Muybridge was tried for murder. His defense attorney pleaded insanity due to a head injury that Muybridge had sustained following his stagecoach accident. Friends testified that the accident had dramatically changed Muybridge’s personality from genial and pleasant to unstable and erratic.
Ultimately, Muybridge’s insanity plea was dismissed, but the jury found the incident a case of justifiable homicide (which is… interesting). Regardless, we got to thinking – how early did the insanity plea enter our courtrooms? And I don’t mean convenient pleas of temporary insanity (like, say, Congressman Daniel Sickles) – Muybridge (also known as Edward James Muggeridge, Eduardo Santiago Muggeridge, and Helios) exhibited some eccentricities.
There are instances of people of unsound mind committing crimes throughout history, of course, but instances of declaring a defense of insanity took a while to reach the tenuous place we are today. In 1764 a British man named Edward Arnold was tried for shooting at Lord Onslow allegedly after he had been bewitched. He plead insanity, and it was in this case that the judge asked the jury to determine whether Arnold had the mental capacity and reason like that of a wild beast or infant – the apparent measure of insanity at the time. Arnold was found guilty and sentenced to death, a sentence which was commuted to life in prison at the behest of Onslow. In 1840, Edward Oxford tried to kill Queen Victoria and was acquitted by reason of insanity, under the notion that he could not resist the impulse to fire due to lack of mental capacity.

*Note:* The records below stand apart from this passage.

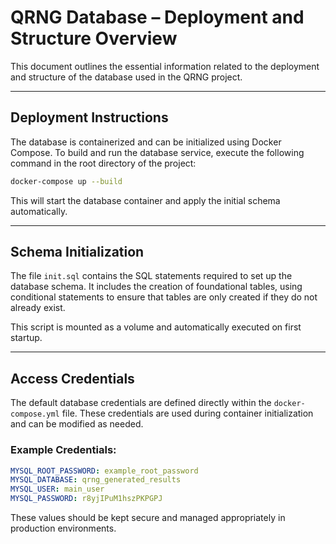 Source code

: # QRNG Database – Deployment and Structure Overview

This document outlines the essential information related to the deployment and structure of the database used in the QRNG project.

---

## Deployment Instructions

The database is containerized and can be initialized using Docker Compose. To build and run the database service, execute the following command in the root directory of the project:

```bash
docker-compose up --build
```

This will start the database container and apply the initial schema automatically.

---

## Schema Initialization

The file `init.sql` contains the SQL statements required to set up the database schema. It includes the creation of foundational tables, using conditional statements to ensure that tables are only created if they do not already exist.

This script is mounted as a volume and automatically executed on first startup.

---

## Access Credentials

The default database credentials are defined directly within the `docker-compose.yml` file. These credentials are used during container initialization and can be modified as needed.

### Example Credentials:
```yaml
MYSQL_ROOT_PASSWORD: example_root_password
MYSQL_DATABASE: qrng_generated_results
MYSQL_USER: main_user
MYSQL_PASSWORD: r8yjIPuM1hszPKPGPJ
```

These values should be kept secure and managed appropriately in production environments.
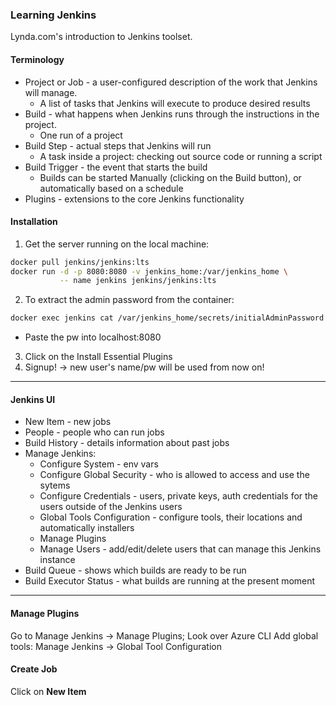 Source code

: ### Learning Jenkins
Lynda.com's introduction to Jenkins toolset.

#### Terminology
- Project or Job - a user-configured description of the work that Jenkins will manage.
    - A list of tasks that Jenkins will execute to produce desired results
- Build - what happens when Jenkins runs through the instructions in the project.
    - One run of a project
- Build Step - actual steps that Jenkins will run
    - A task inside a project: checking out source code or running a script
- Build Trigger - the event that starts the build
    - Builds can be started Manually (clicking on the Build button), or automatically
    based on a schedule
- Plugins - extensions to the core Jenkins functionality

#### Installation

1. Get the server running on the local machine:
```bash
docker pull jenkins/jenkins:lts
docker run -d -p 8080:8080 -v jenkins_home:/var/jenkins_home \
           -- name jenkins jenkins/jenkins:lts
```

2. To extract the admin password from the container:
```bash
docker exec jenkins cat /var/jenkins_home/secrets/initialAdminPassword
```
- Paste the pw into localhost:8080

3. Click on the Install Essential Plugins
4. Signup! -> new user's name/pw will be used from now on!
---
#### Jenkins UI
- New Item - new jobs
- People - people who can run jobs
- Build History - details information about past jobs
- Manage Jenkins:
    - Configure System - env vars
    - Configure Global Security - who is allowed to access and use the sytems
    - Configure Credentials - users, private keys, auth credentials for the users
    outside of the Jenkins users
    - Global Tools Configuration - configure tools, their locations and automatically
    installers
    - Manage Plugins
    - Manage Users - add/edit/delete users that can manage this Jenkins instance
- Build Queue - shows which builds are ready to be run
- Build Executor Status - what builds are running at the present moment
---
#### Manage Plugins
Go to Manage Jenkins -> Manage Plugins; Look over Azure CLI
Add global tools: Manage Jenkins -> Global Tool Configuration

#### Create Job
Click on **New Item**
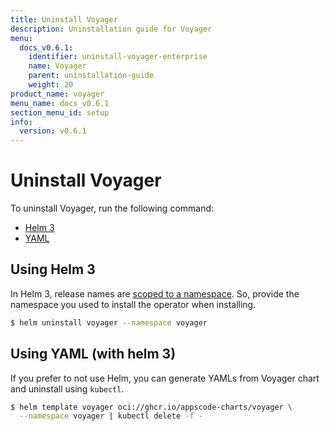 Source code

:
 ```yaml
---
title: Uninstall Voyager
description: Uninstallation guide for Voyager
menu:
  docs_v0.6.1:
    identifier: uninstall-voyager-enterprise
    name: Voyager
    parent: uninstallation-guide
    weight: 20
product_name: voyager
menu_name: docs_v0.6.1
section_menu_id: setup
info:
  version: v0.6.1
---
```


# Uninstall Voyager

To uninstall Voyager, run the following command:

<ul class="nav nav-tabs" id="installerTab" role="tablist">
  <li class="nav-item">
    <a class="nav-link active" id="helm3-tab" data-toggle="tab" href="#helm3" role="tab" aria-controls="helm3" aria-selected="true">Helm 3</a>
  </li>
  <li class="nav-item">
    <a class="nav-link" id="script-tab" data-toggle="tab" href="#script" role="tab" aria-controls="script" aria-selected="false">YAML</a>
  </li>
</ul>
<div class="tab-content" id="installerTabContent">
  <div class="tab-pane fade show active" id="helm3" role="tabpanel" aria-labelledby="helm3-tab">

## Using Helm 3

In Helm 3, release names are [scoped to a namespace](https://v3.helm.sh/docs/faq/#release-names-are-now-scoped-to-the-namespace). So, provide the namespace you used to install the operator when installing.

```bash
$ helm uninstall voyager --namespace voyager
```

</div>
<div class="tab-pane fade" id="script" role="tabpanel" aria-labelledby="script-tab">

## Using YAML (with helm 3)

If you prefer to not use Helm, you can generate YAMLs from Voyager chart and uninstall using `kubectl`.

```bash
$ helm template voyager oci://ghcr.io/appscode-charts/voyager \
  --namespace voyager | kubectl delete -f -
```

</div>
</div>
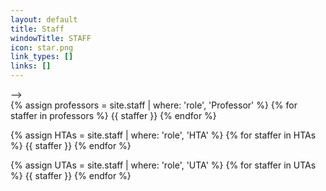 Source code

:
 ```yaml
---
layout: default
title: Staff
windowTitle: STAFF
icon: star.png
link_types: []
links: []
---
```


<!-- # {{ page.title }} -->

<!-- <!-- ### Professor and HTA -->

<!-- <div class="uta-container">
  {% assign professors = site.staff | where: 'role', 'Professor' %}
  {% for staffer in professors %}
  {{ staffer }}
  {% endfor %}
</div>

{% assign HTAs = site.staff | where: 'role', 'HTA' %}
{% if HTAs.size != 0 %}

<div class="uta-container">
  {% for staffer in HTAs %}
  {{ staffer }}
  {% endfor %}
  {% endif %}
</div> -->

<!-- {% assign STAs = site.staff | where: 'role', 'STA' %}
{% if STAs.size != 0 %} --> -->
<!-- 
### STAs

<div class="uta-container">
  {% for staffer in STAs %}
  {{ staffer }}
  {% endfor %}
  {% endif %}
</div> -->

<!-- {% assign STAFF = site.staff | where: 'role', 'staff' %}
{% if STAFF.size != 0 %} -->

<!-- ### UTAs -->

<!-- <div class="uta-container">
  {% for staffer in STAFF %}
  {{ staffer }}
  {% endfor %}
  {% endif %}
</div> -->

<div class="uta-container">
  <!-- First: Professors -->
  {% assign professors = site.staff | where: 'role', 'Professor' %}
  {% for staffer in professors %}
  {{ staffer }}
  {% endfor %}
  
  <!-- Second: HTAs -->
  {% assign HTAs = site.staff | where: 'role', 'HTA' %}
  {% for staffer in HTAs %}
  {{ staffer }}
  {% endfor %}
  
  <!-- Third: UTAs -->
  {% assign UTAs = site.staff | where: 'role', 'UTA' %}
  {% for staffer in UTAs %}
  {{ staffer }}
  {% endfor %}
</div>

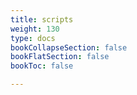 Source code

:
 ```yaml
---
title: scripts
weight: 130
type: docs
bookCollapseSection: false
bookFlatSection: false
bookToc: false

---
```

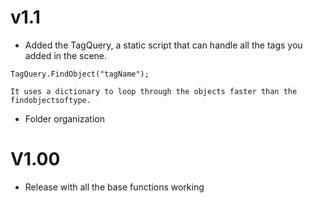 # v1.1
- Added the TagQuery, a static script that can handle all the tags you added in the scene.
```
TagQuery.FindObject("tagName");

It uses a dictionary to loop through the objects faster than the findobjectsoftype.
```
- Folder organization

# V1.00
- Release with all the base functions working
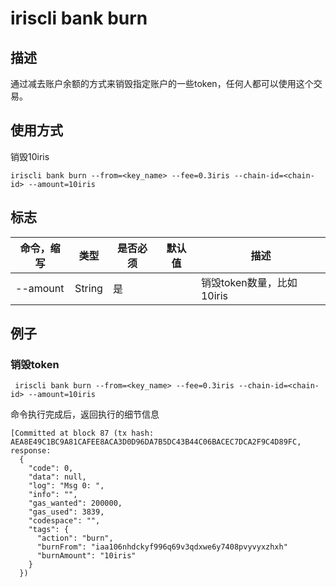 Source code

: # iriscli bank burn

## 描述

通过减去账户余额的方式来销毁指定账户的一些token，任何人都可以使用这个交易。

## 使用方式

销毁10iris
```
iriscli bank burn --from=<key_name> --fee=0.3iris --chain-id=<chain-id> --amount=10iris
```


## 标志

| 命令，缩写       | 类型   | 是否必须 | 默认值                | 描述                                                         |
| ---------------- | ------ | -------- | --------------------- | ------------------------------------------------------------ |
| --amount         | String | 是       |                       | 销毁token数量，比如10iris                               |


## 例子

### 销毁token

```
 iriscli bank burn --from=<key_name> --fee=0.3iris --chain-id=<chain-id> --amount=10iris
```

命令执行完成后，返回执行的细节信息
```
[Committed at block 87 (tx hash: AEA8E49C1BC9A81CAFEE8ACA3D0D96DA7B5DC43B44C06BACEC7DCA2F9C4D89FC, response:
  {
    "code": 0,
    "data": null,
    "log": "Msg 0: ",
    "info": "",
    "gas_wanted": 200000,
    "gas_used": 3839,
    "codespace": "",
    "tags": {
      "action": "burn",
      "burnFrom": "iaa106nhdckyf996q69v3qdxwe6y7408pvyvyxzhxh"
      "burnAmount": "10iris"
    }
  })
```
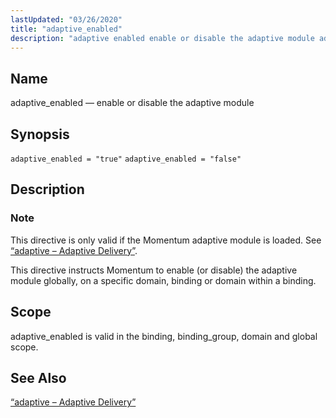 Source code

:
 ```yaml
---
lastUpdated: "03/26/2020"
title: "adaptive_enabled"
description: "adaptive enabled enable or disable the adaptive module adaptive enabled true adaptive enabled false This directive is only valid if the Momentum adaptive module is loaded See Section 14 2 adaptive Adaptive Delivery This directive instructs Momentum to enable or disable the adaptive module globally on a specific domain binding..."
---
```


<a name="conf.ref.adaptive_enabled"></a> 
## Name

adaptive_enabled — enable or disable the adaptive module

## Synopsis

`adaptive_enabled = "true"`
`adaptive_enabled = "false"`

<a name="idp7372032"></a> 
## Description

### Note

This directive is only valid if the Momentum adaptive module is loaded. See [“adaptive – Adaptive Delivery”](/momentum/3/3-reference/3-reference-modules-adaptive).

This directive instructs Momentum to enable (or disable) the adaptive module globally, on a specific domain, binding or domain within a binding.

<a name="idp7375232"></a> 
## Scope

adaptive_enabled is valid in the binding, binding_group, domain and global scope.

<a name="idp7376912"></a> 
## See Also

[“adaptive – Adaptive Delivery”](/momentum/3/3-reference/3-reference-modules-adaptive)
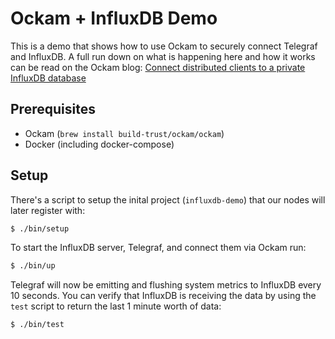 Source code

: # Ockam + InfluxDB Demo

This is a demo that shows how to use Ockam to securely connect Telegraf and InfluxDB. A full run down on what is happening here and how it works can be read on the Ockam blog: [Connect distributed clients to a private InfluxDB database](https://www.ockam.io/blog/connect_private_influxdb)

## Prerequisites

* Ockam (`brew install build-trust/ockam/ockam`)
* Docker (including docker-compose)

## Setup

There's a script to setup the inital project (`influxdb-demo`) that our nodes
will later register with:

```bash
$ ./bin/setup
```

To start the InfluxDB server, Telegraf, and connect them via Ockam run:

```bash
$ ./bin/up
```

Telegraf will now be emitting and flushing system metrics to InfluxDB every 10 seconds. You
can verify that InfluxDB is receiving the data by using the `test` script to return the last
1 minute worth of data:

```bash
$ ./bin/test
``` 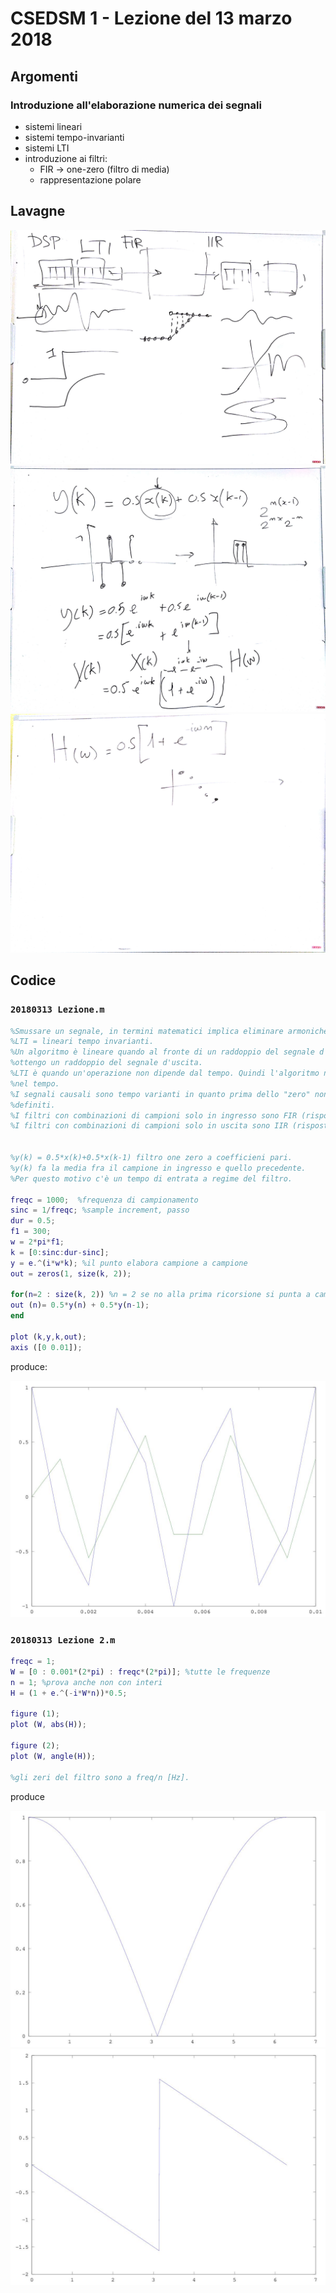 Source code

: # CSEDSM 1 - Lezione del 13 marzo 2018

## Argomenti

### Introduzione all'elaborazione numerica dei segnali

* sistemi lineari
* sistemi tempo-invarianti
* sistemi LTI
* introduzione ai filtri:
  * FIR -> one-zero (filtro di media)
  * rappresentazione polare

## Lavagne

![whiteboard 1](./CSEDSM_1_20180313_1.jpg)
![whiteboard 2](./CSEDSM_1_20180313_2.jpg)
![whiteboard 3](./CSEDSM_1_20180313_3.jpg)

## Codice

### `20180313 Lezione.m`

```matlab
%Smussare un segnale, in termini matematici implica eliminare armoniche alte.
%LTI = lineari tempo invarianti.
%Un algoritmo è lineare quando al fronte di un raddoppio del segnale d'ingresso
%ottengo un raddoppio del segnale d'uscita.
%LTI è quando un'operazione non dipende dal tempo. Quindi l'algoritmo non cambia
%nel tempo. 
%I segnali causali sono tempo varianti in quanto prima dello "zero" non sono
%definiti. 
%I filtri con combinazioni di campioni solo in ingresso sono FIR (risposta finita)
%I filtri con combinazioni di campioni solo in uscita sono IIR (risposta infinita)


%y(k) = 0.5*x(k)+0.5*x(k-1) filtro one zero a coefficieni pari.
%y(k) fa la media fra il campione in ingresso e quello precedente. 
%Per questo motivo c'è un tempo di entrata a regime del filtro.

freqc = 1000;  %frequenza di campionamento
sinc = 1/freqc; %sample increment, passo
dur = 0.5;
f1 = 300;
w = 2*pi*f1;
k = [0:sinc:dur-sinc];
y = e.^(i*w*k); %il punto elabora campione a campione
out = zeros(1, size(k, 2));

for(n=2 : size(k, 2)) %n = 2 se no alla prima ricorsione si punta a campione inesistente.
out (n)= 0.5*y(n) + 0.5*y(n-1);
end

plot (k,y,k,out);
axis ([0 0.01]);
```

produce:

![Filtro FIR 1](./fir1.jpg)

### `20180313 Lezione 2.m`

```matlab
freqc = 1;
W = [0 : 0.001*(2*pi) : freqc*(2*pi)]; %tutte le frequenze
n = 1; %prova anche non con interi
H = (1 + e.^(-i*W*n))*0.5;

figure (1);
plot (W, abs(H));

figure (2);
plot (W, angle(H)); 

%gli zeri del filtro sono a freq/n [Hz]. 
```

produce

![Filtro FIR 2a](./fir2a.jpg)
![Filtro FIR 2b](./fir2b.jpg)

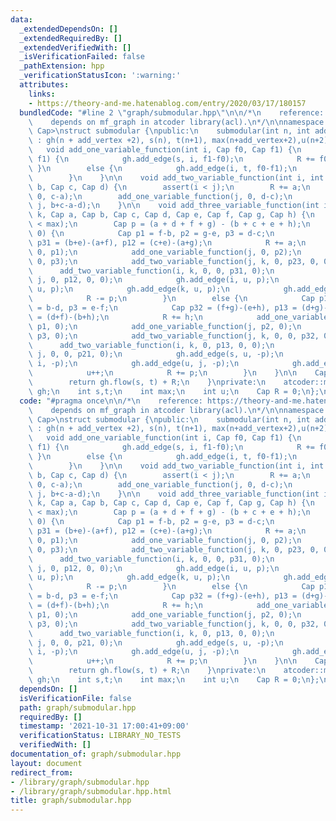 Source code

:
 ```yaml
---
data:
  _extendedDependsOn: []
  _extendedRequiredBy: []
  _extendedVerifiedWith: []
  _isVerificationFailed: false
  _pathExtension: hpp
  _verificationStatusIcon: ':warning:'
  attributes:
    links:
    - https://theory-and-me.hatenablog.com/entry/2020/03/17/180157
  bundledCode: "#line 2 \"graph/submodular.hpp\"\n\n/*\n    reference: https://theory-and-me.hatenablog.com/entry/2020/03/17/180157\n\
    \    depends on mf_graph in atcoder library(acl).\n*/\n\nnamespace ebi {\n\ntemplate<class\
    \ Cap>\nstruct submodular {\npublic:\n    submodular(int n, int add_vertex = 0)\
    \ : gh(n + add_vertex +2), s(n), t(n+1), max(n+add_vertex+2),u(n+2)  { }\n\n \
    \   void add_one_variable_function(int i, Cap f0, Cap f1) {\n        if(f0 <=\
    \ f1) {\n            gh.add_edge(s, i, f1-f0);\n            R += f0;\n       \
    \ }\n        else {\n            gh.add_edge(i, t, f0-f1);\n            R += f1;\n\
    \        }\n    }\n\n    void add_two_variable_function(int i, int j, Cap a, Cap\
    \ b, Cap c, Cap d) {\n        assert(i < j);\n        R += a;\n        add_one_variable_function(i,\
    \ 0, c-a);\n        add_one_variable_function(j, 0, d-c);\n        gh.add_edge(i,\
    \ j, b+c-a-d);\n    }\n\n    void add_three_variable_function(int i, int j, int\
    \ k, Cap a, Cap b, Cap c, Cap d, Cap e, Cap f, Cap g, Cap h) {\n        assert(u\
    \ < max);\n        Cap p = (a + d + f + g) - (b + c + e + h);\n        if(p >=\
    \ 0) {\n            Cap p1 = f-b, p2 = g-e, p3 = d-c;\n            Cap p23 = (b+c)-(a+d),\
    \ p31 = (b+e)-(a+f), p12 = (c+e)-(a+g);\n            R += a;\n            add_one_variable_function(i,\
    \ 0, p1);\n            add_one_variable_function(j, 0, p2);\n            add_one_variable_function(k,\
    \ 0, p3);\n            add_two_variable_function(j, k, 0, p23, 0, 0);\n      \
    \      add_two_variable_function(i, k, 0, 0, p31, 0);\n            add_two_variable_function(i,\
    \ j, 0, p12, 0, 0);\n            gh.add_edge(i, u, p);\n            gh.add_edge(j,\
    \ u, p);\n            gh.add_edge(k, u, p);\n            gh.add_edge(u++, t, p);\n\
    \            R -= p;\n        }\n        else {\n            Cap p1 = c-g, p2\
    \ = b-d, p3 = e-f;\n            Cap p32 = (f+g)-(e+h), p13 = (d+g)-(c+h), p21\
    \ = (d+f)-(b+h);\n            R += h;\n            add_one_variable_function(i,\
    \ p1, 0);\n            add_one_variable_function(j, p2, 0);\n            add_one_variable_function(k,\
    \ p3, 0);\n            add_two_variable_function(j, k, 0, 0, p32, 0);\n      \
    \      add_two_variable_function(i, k, 0, p13, 0, 0);\n            add_two_variable_function(i,\
    \ j, 0, 0, p21, 0);\n            gh.add_edge(s, u, -p);\n            gh.add_edge(u,\
    \ i, -p);\n            gh.add_edge(u, j, -p);\n            gh.add_edge(u, k, -p);\n\
    \            u++;\n            R += p;\n        }\n    }\n\n    Cap min() {\n\
    \        return gh.flow(s, t) + R;\n    }\nprivate:\n    atcoder::mf_graph<Cap>\
    \ gh;\n    int s,t;\n    int max;\n    int u;\n    Cap R = 0;\n};\n\n}\n"
  code: "#pragma once\n\n/*\n    reference: https://theory-and-me.hatenablog.com/entry/2020/03/17/180157\n\
    \    depends on mf_graph in atcoder library(acl).\n*/\n\nnamespace ebi {\n\ntemplate<class\
    \ Cap>\nstruct submodular {\npublic:\n    submodular(int n, int add_vertex = 0)\
    \ : gh(n + add_vertex +2), s(n), t(n+1), max(n+add_vertex+2),u(n+2)  { }\n\n \
    \   void add_one_variable_function(int i, Cap f0, Cap f1) {\n        if(f0 <=\
    \ f1) {\n            gh.add_edge(s, i, f1-f0);\n            R += f0;\n       \
    \ }\n        else {\n            gh.add_edge(i, t, f0-f1);\n            R += f1;\n\
    \        }\n    }\n\n    void add_two_variable_function(int i, int j, Cap a, Cap\
    \ b, Cap c, Cap d) {\n        assert(i < j);\n        R += a;\n        add_one_variable_function(i,\
    \ 0, c-a);\n        add_one_variable_function(j, 0, d-c);\n        gh.add_edge(i,\
    \ j, b+c-a-d);\n    }\n\n    void add_three_variable_function(int i, int j, int\
    \ k, Cap a, Cap b, Cap c, Cap d, Cap e, Cap f, Cap g, Cap h) {\n        assert(u\
    \ < max);\n        Cap p = (a + d + f + g) - (b + c + e + h);\n        if(p >=\
    \ 0) {\n            Cap p1 = f-b, p2 = g-e, p3 = d-c;\n            Cap p23 = (b+c)-(a+d),\
    \ p31 = (b+e)-(a+f), p12 = (c+e)-(a+g);\n            R += a;\n            add_one_variable_function(i,\
    \ 0, p1);\n            add_one_variable_function(j, 0, p2);\n            add_one_variable_function(k,\
    \ 0, p3);\n            add_two_variable_function(j, k, 0, p23, 0, 0);\n      \
    \      add_two_variable_function(i, k, 0, 0, p31, 0);\n            add_two_variable_function(i,\
    \ j, 0, p12, 0, 0);\n            gh.add_edge(i, u, p);\n            gh.add_edge(j,\
    \ u, p);\n            gh.add_edge(k, u, p);\n            gh.add_edge(u++, t, p);\n\
    \            R -= p;\n        }\n        else {\n            Cap p1 = c-g, p2\
    \ = b-d, p3 = e-f;\n            Cap p32 = (f+g)-(e+h), p13 = (d+g)-(c+h), p21\
    \ = (d+f)-(b+h);\n            R += h;\n            add_one_variable_function(i,\
    \ p1, 0);\n            add_one_variable_function(j, p2, 0);\n            add_one_variable_function(k,\
    \ p3, 0);\n            add_two_variable_function(j, k, 0, 0, p32, 0);\n      \
    \      add_two_variable_function(i, k, 0, p13, 0, 0);\n            add_two_variable_function(i,\
    \ j, 0, 0, p21, 0);\n            gh.add_edge(s, u, -p);\n            gh.add_edge(u,\
    \ i, -p);\n            gh.add_edge(u, j, -p);\n            gh.add_edge(u, k, -p);\n\
    \            u++;\n            R += p;\n        }\n    }\n\n    Cap min() {\n\
    \        return gh.flow(s, t) + R;\n    }\nprivate:\n    atcoder::mf_graph<Cap>\
    \ gh;\n    int s,t;\n    int max;\n    int u;\n    Cap R = 0;\n};\n\n}"
  dependsOn: []
  isVerificationFile: false
  path: graph/submodular.hpp
  requiredBy: []
  timestamp: '2021-10-31 17:00:41+09:00'
  verificationStatus: LIBRARY_NO_TESTS
  verifiedWith: []
documentation_of: graph/submodular.hpp
layout: document
redirect_from:
- /library/graph/submodular.hpp
- /library/graph/submodular.hpp.html
title: graph/submodular.hpp
---
```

After an attempt to kill the British Prime Minister in 1843, a panel of judges drafted the M’Naghten Rules, which answered hypothetical questions that gave an outline of the insanity plea and its application, including that the suspect be unable to determine the difference between right and wrong or did not understand the nature of the alleged act. Most common law countries used these guidelines until the 1950s, when the American Law Institute issued the Model Penal Code that established that the defendant had to have “substantial capacity” to understand the crime and criminality in order to face trial.
After John Hinckley tried to kill President Ronald Reagan, the Insanity Defense Reform Act of 1984 was passed by Congress. Unlike the assassination attempts in England that led to updates to laws concerning the insane, Congress’ response to Reagan’s close encounter made it much harder to be found not guilty by reason of insanity, placing more stringent rules on evidence and placing the burden of proof on the defense. In 1986, the landmark Supreme Court decision Ford v. Wainwright argued that the insane cannot be executed, however in 2005 the Court upheld a state’s rights to limit expert testimony to the insanity defense (thus not qualifying to determine criminal intent) in Clark v. Arizona. There are whole states that have actually banned the insanity plea, bans which have so far been upheld in most cases.
We’ve come a long way since Dorothy Talbye was hanged after God told her to kill her daughter. But the insanity plea is actually quite rare, and very difficult to use – even when it actually applies. It’s just a small part in the overwhelming societies that marginalizes, institutionalizes, and incarcerates the mentally ill.